Chao alleged that he had collected enough evidence to show that officials in various countries are complicit in helping the thriving wildlife trade.
“We are very clear that from Madagascar to Thailand to Indonesia to Malaysia. We have conclusive testimony and proof that time and again, Customs officials and wildlife officials were on the take and were often complicit in aiding and abetting wildlife traffickers,” he said.

Chao cited an incident where he was filming at the KLIA airport where a well known international smuggler was spotted.

“We were waiting to get into the cargo area…while we were waiting in the front lobby, we saw another well known smuggler come in, bypass the front desk and go to the back… pick up a box of goods… go back out and within minutes he was posting on Facebook telling his customers he has got his supply.”

Meanwhile, an attempt by Astro AWANI to get an official response from the Malaysian Anti-Corruption Commission has so far been unsuccessful.

In the report, titled “Return of the Lizard King”, Chao spent a year to track down Wong and to collect evidence and testimony that points to his continuing business despite being banned from the trade.

(By Lee Ali) Caption: Notorious wildlife smuggler, Anson Wong tries to prevent a 101 East crew from filming him during an encounter in Penang, Malaysia.
Notorious wildlife smuggler, Anson Wong tries to prevent a 101 East crew from filming him during an encounter in Penang, Malaysia.--Photo by Lee Ali

In 2010, Wong was arrested at KLIA when his bag broke and 95 endangered boa constrictors spilled out. He was attempting to smuggle them to Indonesia.

He was sentenced to five years in jail, but Court of Appeal lessened his sentence to 17 months and he was freed him in 2012.

Authorities then had said Wong and his wife’s licences for legitimate wildlife trading were revoked indefinitely.

However, Chao’s investigative report claimed that Wong and his wife Cheah Bing Shee were believed to be still trading albino pythons and other wildlife from their base in Penang.

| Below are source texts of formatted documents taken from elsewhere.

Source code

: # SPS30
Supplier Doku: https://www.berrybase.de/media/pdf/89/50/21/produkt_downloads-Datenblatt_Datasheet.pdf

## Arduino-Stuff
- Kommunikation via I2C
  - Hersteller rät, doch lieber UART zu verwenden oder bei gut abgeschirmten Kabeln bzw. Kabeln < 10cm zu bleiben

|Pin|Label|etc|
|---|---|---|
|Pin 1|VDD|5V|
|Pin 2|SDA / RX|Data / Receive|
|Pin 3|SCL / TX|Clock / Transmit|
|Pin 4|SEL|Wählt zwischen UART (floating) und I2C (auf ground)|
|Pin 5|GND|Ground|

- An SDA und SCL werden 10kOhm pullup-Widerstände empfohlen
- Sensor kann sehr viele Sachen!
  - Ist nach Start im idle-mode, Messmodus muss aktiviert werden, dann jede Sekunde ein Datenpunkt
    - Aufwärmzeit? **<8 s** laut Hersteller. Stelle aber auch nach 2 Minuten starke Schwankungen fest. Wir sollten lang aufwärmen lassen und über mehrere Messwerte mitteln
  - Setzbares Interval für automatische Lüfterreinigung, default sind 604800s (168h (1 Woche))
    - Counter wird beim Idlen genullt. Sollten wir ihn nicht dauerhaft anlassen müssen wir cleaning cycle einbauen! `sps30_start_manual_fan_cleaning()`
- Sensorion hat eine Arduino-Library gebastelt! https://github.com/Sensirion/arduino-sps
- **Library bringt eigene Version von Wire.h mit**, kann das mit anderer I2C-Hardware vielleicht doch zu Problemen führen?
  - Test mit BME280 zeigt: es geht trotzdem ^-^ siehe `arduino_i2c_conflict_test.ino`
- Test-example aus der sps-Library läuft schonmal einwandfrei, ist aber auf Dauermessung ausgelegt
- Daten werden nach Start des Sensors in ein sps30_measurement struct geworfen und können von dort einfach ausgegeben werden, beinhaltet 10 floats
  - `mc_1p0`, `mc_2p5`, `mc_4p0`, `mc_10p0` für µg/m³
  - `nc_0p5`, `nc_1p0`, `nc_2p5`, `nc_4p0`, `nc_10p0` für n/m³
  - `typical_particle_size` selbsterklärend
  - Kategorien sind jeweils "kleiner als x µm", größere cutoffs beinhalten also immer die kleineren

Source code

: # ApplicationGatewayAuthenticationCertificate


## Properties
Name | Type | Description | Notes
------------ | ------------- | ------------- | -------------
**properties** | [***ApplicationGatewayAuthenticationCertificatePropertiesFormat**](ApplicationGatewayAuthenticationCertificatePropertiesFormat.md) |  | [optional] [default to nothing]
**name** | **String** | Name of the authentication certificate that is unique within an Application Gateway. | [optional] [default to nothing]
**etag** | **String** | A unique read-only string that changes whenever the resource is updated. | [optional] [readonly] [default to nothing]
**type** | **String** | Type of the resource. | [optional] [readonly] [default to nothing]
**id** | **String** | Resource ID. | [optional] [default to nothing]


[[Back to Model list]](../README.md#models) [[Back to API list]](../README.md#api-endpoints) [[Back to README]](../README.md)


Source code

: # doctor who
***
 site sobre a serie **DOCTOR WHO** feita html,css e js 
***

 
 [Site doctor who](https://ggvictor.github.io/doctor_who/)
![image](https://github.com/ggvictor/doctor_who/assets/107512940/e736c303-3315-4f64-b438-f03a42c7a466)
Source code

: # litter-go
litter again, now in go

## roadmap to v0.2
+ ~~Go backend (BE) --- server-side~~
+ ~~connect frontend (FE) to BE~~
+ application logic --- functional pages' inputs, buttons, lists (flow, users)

When cornered by Chao in Penang, Wong’s curt reply was “ask the government”.

Going undercover to speaking to wildlife dealers and current and former associates of Wong's, Chao said that the evidence confirmed that Wong was still active, if not still one of the top smugglers in the world.

(By Danny Lai) Caption: Posing as an interested buyer, 101 East Presenter, Steve Chao was shown many endangered species of tortoises for sale in Madagascar.  These ones are Radiated Tortoises.
Posing as an interested buyer, 101 East Presenter, Steve Chao was shown many endangered species of tortoises for sale in Madagascar.  These ones are Radiated Tortoises. --Photo by Danny Lai

Chao said that he spoke to “more than 100” difference sources to corroborate his story, including enforcement agencies.

Meanwhile, Shenaaz Khan of Legal and Policy Officer for TRAFFI, an international NGO which monitors the wildlife trade, said that the government must, this time, be more transparent about its investigation.

“If a news agency, with no enforcement powers and little access to information, could unearth such damning details, there is no excuse for government agencies with full enforcement powers not to do more and act on what they find,” said Shenaaz.


Wong is described by wildlife groups one of the biggest players in the trade for more than two decades, with some calling him the is 'Pablo Escobar' of animal trafficking.

In 1998, he was arrested by US agents after they lured him to Mexico in a highly elaborate five-year investigation that became a best-selling book, The Lizard King. He was convicted for smuggling endangered species and sentences to 71 months in prison.

The Department of Wildlife and National Parks (Perhilitan) has announced that it had now begun a new investigation on Wong and his wife.